## Data supplied
════════════════

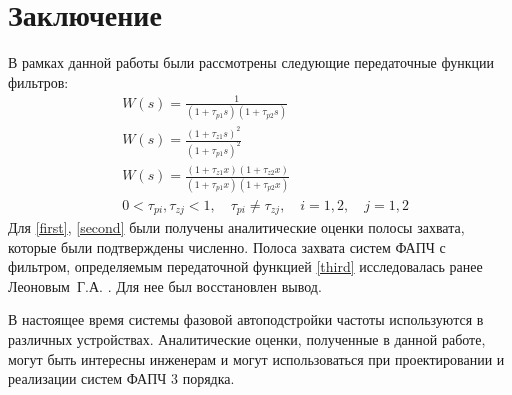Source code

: \documentclass[a4paper,article,14pt]{extarticle}
\begin{document}
\pagebreak
\section{Заключение}
В рамках данной работы были рассмотрены следующие передаточные функции фильтров: 
 \begin{align}
&W(s) = \frac{1}{(1+\tau_{p1}s)(1+\tau_{p2}s)}\label{first}\\[5pt]
&W(s) = \frac{(1+\tau_{z1}s)^2}{(1+\tau_{p1}s)^2}\label{second}\\[5pt]
&W(s) = \frac{(1+\tau_{z1}x)(1+\tau_{z2}x)}{(1+\tau_{p1}x)(1+\tau_{p2}x)}\label{third}\\
&0<\tau_{pi},\tau_{zj} < 1, \quad \tau_{pi} \neq \tau_{zj}, \quad i=1,2, \quad j=1,2
 \end{align}
 Для \eqref{first}, \eqref{second} были получены аналитические оценки полосы захвата, которые были подтверждены численно. Полоса захвата систем ФАПЧ с фильтром, определяемым передаточной функцией \eqref{third} исследовалась ранее Леоновым~Г.\:А. \cite{kuznetsov}. Для нее был восстановлен вывод. 
 
 В настоящее время системы фазовой автоподстройки частоты используются в различных устройствах. Аналитические оценки, полученные в данной работе, могут быть интересны инженерам и могут использоваться при проектировании и реализации систем ФАПЧ 3 порядка.
 
 \pagebreak
{}







 
\end{document}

════════════════

## Exercise
Output each line of the listing in which the string "second" is found.

## Your solution
&W(s) = \frac{(1+\tau_{z1}s)^2}{(1+\tau_{p1}s)^2}\label{second}\\[5pt]
 Для \eqref{first}, \eqref{second} были получены аналитические оценки полосы захвата, которые были подтверждены численно. Полоса захвата систем ФАПЧ с фильтром, определяемым передаточной функцией \eqref{third} исследовалась ранее Леоновым~Г.\:А. \cite{kuznetsov}. Для нее был восстановлен вывод. 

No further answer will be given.